▸ WORK REQUIRED
Could you set down exactly the lines in the records below between the line holding "- **OCM Architecture**: Manages" and the line holding "- **Gardener Architecture**: Manages", inclusive?

[[ EXCERPTED DATA open ]]

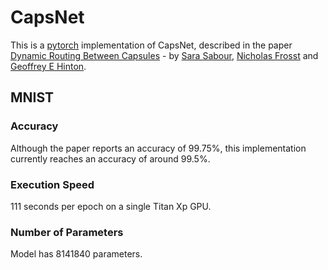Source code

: # CapsNet
This is a [pytorch](http://pytorch.org/) implementation of CapsNet, described in the paper [Dynamic Routing Between Capsules](https://arxiv.org/abs/1710.09829) - by [Sara Sabour](https://arxiv.org/find/cs/1/au:+Sabour_S/0/1/0/all/0/1), [Nicholas Frosst](https://arxiv.org/find/cs/1/au:+Frosst_N/0/1/0/all/0/1) and [Geoffrey E Hinton](https://arxiv.org/find/cs/1/au:+Hinton_G/0/1/0/all/0/1).

## MNIST
### Accuracy
Although the paper reports an accuracy of 99.75%, this implementation currently reaches an accuracy of around 99.5%.

### Execution Speed
111 seconds per epoch on a single Titan Xp GPU.

### Number of Parameters
Model has 8141840 parameters.
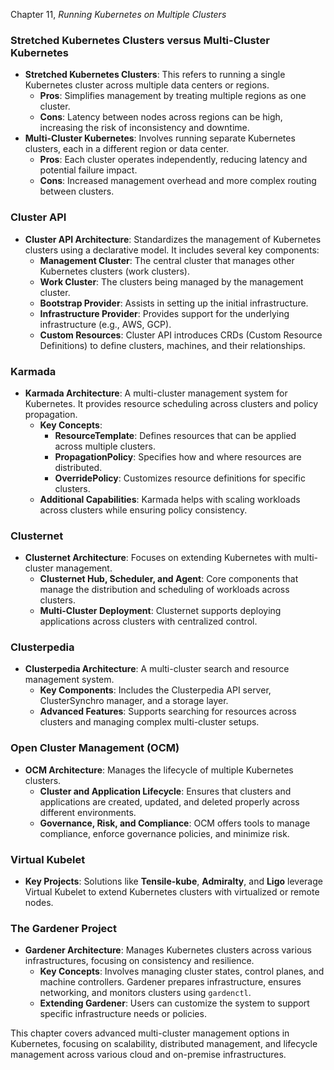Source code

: Chapter 11, *Running Kubernetes on Multiple Clusters*

### **Stretched Kubernetes Clusters versus Multi-Cluster Kubernetes**
- **Stretched Kubernetes Clusters**: This refers to running a single Kubernetes cluster across multiple data centers or regions. 
  - **Pros**: Simplifies management by treating multiple regions as one cluster.
  - **Cons**: Latency between nodes across regions can be high, increasing the risk of inconsistency and downtime.
- **Multi-Cluster Kubernetes**: Involves running separate Kubernetes clusters, each in a different region or data center.
  - **Pros**: Each cluster operates independently, reducing latency and potential failure impact.
  - **Cons**: Increased management overhead and more complex routing between clusters.

### **Cluster API**
- **Cluster API Architecture**: Standardizes the management of Kubernetes clusters using a declarative model. It includes several key components:
  - **Management Cluster**: The central cluster that manages other Kubernetes clusters (work clusters).
  - **Work Cluster**: The clusters being managed by the management cluster.
  - **Bootstrap Provider**: Assists in setting up the initial infrastructure.
  - **Infrastructure Provider**: Provides support for the underlying infrastructure (e.g., AWS, GCP).
  - **Custom Resources**: Cluster API introduces CRDs (Custom Resource Definitions) to define clusters, machines, and their relationships.

### **Karmada**
- **Karmada Architecture**: A multi-cluster management system for Kubernetes. It provides resource scheduling across clusters and policy propagation.
  - **Key Concepts**:
    - **ResourceTemplate**: Defines resources that can be applied across multiple clusters.
    - **PropagationPolicy**: Specifies how and where resources are distributed.
    - **OverridePolicy**: Customizes resource definitions for specific clusters.
  - **Additional Capabilities**: Karmada helps with scaling workloads across clusters while ensuring policy consistency.

### **Clusternet**
- **Clusternet Architecture**: Focuses on extending Kubernetes with multi-cluster management.
  - **Clusternet Hub, Scheduler, and Agent**: Core components that manage the distribution and scheduling of workloads across clusters.
  - **Multi-Cluster Deployment**: Clusternet supports deploying applications across clusters with centralized control.

### **Clusterpedia**
- **Clusterpedia Architecture**: A multi-cluster search and resource management system.
  - **Key Components**: Includes the Clusterpedia API server, ClusterSynchro manager, and a storage layer.
  - **Advanced Features**: Supports searching for resources across clusters and managing complex multi-cluster setups.

### **Open Cluster Management (OCM)**
- **OCM Architecture**: Manages the lifecycle of multiple Kubernetes clusters.
  - **Cluster and Application Lifecycle**: Ensures that clusters and applications are created, updated, and deleted properly across different environments.
  - **Governance, Risk, and Compliance**: OCM offers tools to manage compliance, enforce governance policies, and minimize risk.

### **Virtual Kubelet**
- **Key Projects**: Solutions like **Tensile-kube**, **Admiralty**, and **Ligo** leverage Virtual Kubelet to extend Kubernetes clusters with virtualized or remote nodes.

### **The Gardener Project**
- **Gardener Architecture**: Manages Kubernetes clusters across various infrastructures, focusing on consistency and resilience.
  - **Key Concepts**: Involves managing cluster states, control planes, and machine controllers. Gardener prepares infrastructure, ensures networking, and monitors clusters using `gardenctl`.
  - **Extending Gardener**: Users can customize the system to support specific infrastructure needs or policies.

This chapter covers advanced multi-cluster management options in Kubernetes, focusing on scalability, distributed management, and lifecycle management across various cloud and on-premise infrastructures.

[[ EXCERPTED DATA closed ]]

▸ RESULT
- **OCM Architecture**: Manages the lifecycle of multiple Kubernetes clusters.
  - **Cluster and Application Lifecycle**: Ensures that clusters and applications are created, updated, and deleted properly across different environments.
  - **Governance, Risk, and Compliance**: OCM offers tools to manage compliance, enforce governance policies, and minimize risk.

### **Virtual Kubelet**
- **Key Projects**: Solutions like **Tensile-kube**, **Admiralty**, and **Ligo** leverage Virtual Kubelet to extend Kubernetes clusters with virtualized or remote nodes.

### **The Gardener Project**
- **Gardener Architecture**: Manages Kubernetes clusters across various infrastructures, focusing on consistency and resilience.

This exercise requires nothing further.